» **What is being asked**: When you reach the records below, repeat each one exactly as written.

"""

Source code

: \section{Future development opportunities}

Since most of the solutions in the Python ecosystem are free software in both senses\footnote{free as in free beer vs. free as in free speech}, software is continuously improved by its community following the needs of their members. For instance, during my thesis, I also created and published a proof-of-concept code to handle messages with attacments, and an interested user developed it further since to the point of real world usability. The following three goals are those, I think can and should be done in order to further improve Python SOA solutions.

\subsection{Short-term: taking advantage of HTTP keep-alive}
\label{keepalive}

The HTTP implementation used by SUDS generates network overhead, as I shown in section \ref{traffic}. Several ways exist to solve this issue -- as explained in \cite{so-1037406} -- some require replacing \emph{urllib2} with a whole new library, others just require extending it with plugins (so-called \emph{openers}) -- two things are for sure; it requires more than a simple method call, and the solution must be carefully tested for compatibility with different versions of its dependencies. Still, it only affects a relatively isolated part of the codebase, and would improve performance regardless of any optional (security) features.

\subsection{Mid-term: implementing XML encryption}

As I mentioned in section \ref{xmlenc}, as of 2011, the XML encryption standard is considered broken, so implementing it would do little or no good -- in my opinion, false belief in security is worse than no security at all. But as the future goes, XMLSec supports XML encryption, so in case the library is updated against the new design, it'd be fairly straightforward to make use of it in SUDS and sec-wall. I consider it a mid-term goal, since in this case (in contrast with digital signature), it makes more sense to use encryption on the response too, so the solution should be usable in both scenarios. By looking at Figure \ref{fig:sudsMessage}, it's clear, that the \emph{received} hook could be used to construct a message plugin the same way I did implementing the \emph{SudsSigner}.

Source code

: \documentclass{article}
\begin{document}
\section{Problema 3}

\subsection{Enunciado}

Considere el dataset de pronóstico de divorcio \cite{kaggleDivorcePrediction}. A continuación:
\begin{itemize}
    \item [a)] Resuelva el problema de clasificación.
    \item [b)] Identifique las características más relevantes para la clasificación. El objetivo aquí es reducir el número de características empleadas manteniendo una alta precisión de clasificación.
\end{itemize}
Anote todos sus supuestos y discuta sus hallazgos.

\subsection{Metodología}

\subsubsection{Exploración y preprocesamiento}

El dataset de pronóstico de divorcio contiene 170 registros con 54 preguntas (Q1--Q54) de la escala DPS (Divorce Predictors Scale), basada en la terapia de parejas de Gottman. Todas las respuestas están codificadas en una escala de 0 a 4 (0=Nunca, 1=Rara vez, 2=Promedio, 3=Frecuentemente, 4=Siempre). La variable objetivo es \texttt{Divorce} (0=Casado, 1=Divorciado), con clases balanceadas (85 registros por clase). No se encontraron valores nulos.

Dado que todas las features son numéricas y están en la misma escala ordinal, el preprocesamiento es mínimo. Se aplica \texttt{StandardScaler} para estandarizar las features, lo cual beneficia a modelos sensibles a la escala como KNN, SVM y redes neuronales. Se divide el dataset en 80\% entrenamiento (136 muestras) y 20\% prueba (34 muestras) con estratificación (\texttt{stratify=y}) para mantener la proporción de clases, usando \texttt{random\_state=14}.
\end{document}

"""

» **Exercise output**:
Source code

: \section{Future development opportunities}

Since most of the solutions in the Python ecosystem are free software in both senses\footnote{free as in free beer vs. free as in free speech}, software is continuously improved by its community following the needs of their members. For instance, during my thesis, I also created and published a proof-of-concept code to handle messages with attacments, and an interested user developed it further since to the point of real world usability. The following three goals are those, I think can and should be done in order to further improve Python SOA solutions.

\subsection{Short-term: taking advantage of HTTP keep-alive}
\label{keepalive}

The HTTP implementation used by SUDS generates network overhead, as I shown in section \ref{traffic}. Several ways exist to solve this issue -- as explained in \cite{so-1037406} -- some require replacing \emph{urllib2} with a whole new library, others just require extending it with plugins (so-called \emph{openers}) -- two things are for sure; it requires more than a simple method call, and the solution must be carefully tested for compatibility with different versions of its dependencies. Still, it only affects a relatively isolated part of the codebase, and would improve performance regardless of any optional (security) features.

\subsection{Mid-term: implementing XML encryption}

As I mentioned in section \ref{xmlenc}, as of 2011, the XML encryption standard is considered broken, so implementing it would do little or no good -- in my opinion, false belief in security is worse than no security at all. But as the future goes, XMLSec supports XML encryption, so in case the library is updated against the new design, it'd be fairly straightforward to make use of it in SUDS and sec-wall. I consider it a mid-term goal, since in this case (in contrast with digital signature), it makes more sense to use encryption on the response too, so the solution should be usable in both scenarios. By looking at Figure \ref{fig:sudsMessage}, it's clear, that the \emph{received} hook could be used to construct a message plugin the same way I did implementing the \emph{SudsSigner}.

Source code

: \documentclass{article}
\begin{document}
\section{Problema 3}

\subsection{Enunciado}

Considere el dataset de pronóstico de divorcio \cite{kaggleDivorcePrediction}. A continuación:
\begin{itemize}
    \item [a)] Resuelva el problema de clasificación.
    \item [b)] Identifique las características más relevantes para la clasificación. El objetivo aquí es reducir el número de características empleadas manteniendo una alta precisión de clasificación.
\end{itemize}
Anote todos sus supuestos y discuta sus hallazgos.

\subsection{Metodología}

\subsubsection{Exploración y preprocesamiento}

El dataset de pronóstico de divorcio contiene 170 registros con 54 preguntas (Q1--Q54) de la escala DPS (Divorce Predictors Scale), basada en la terapia de parejas de Gottman. Todas las respuestas están codificadas en una escala de 0 a 4 (0=Nunca, 1=Rara vez, 2=Promedio, 3=Frecuentemente, 4=Siempre). La variable objetivo es \texttt{Divorce} (0=Casado, 1=Divorciado), con clases balanceadas (85 registros por clase). No se encontraron valores nulos.

Dado que todas las features son numéricas y están en la misma escala ordinal, el preprocesamiento es mínimo. Se aplica \texttt{StandardScaler} para estandarizar las features, lo cual beneficia a modelos sensibles a la escala como KNN, SVM y redes neuronales. Se divide el dataset en 80\% entrenamiento (136 muestras) y 20\% prueba (34 muestras) con estratificación (\texttt{stratify=y}) para mantener la proporción de clases, usando \texttt{random\_state=14}.
\end{document}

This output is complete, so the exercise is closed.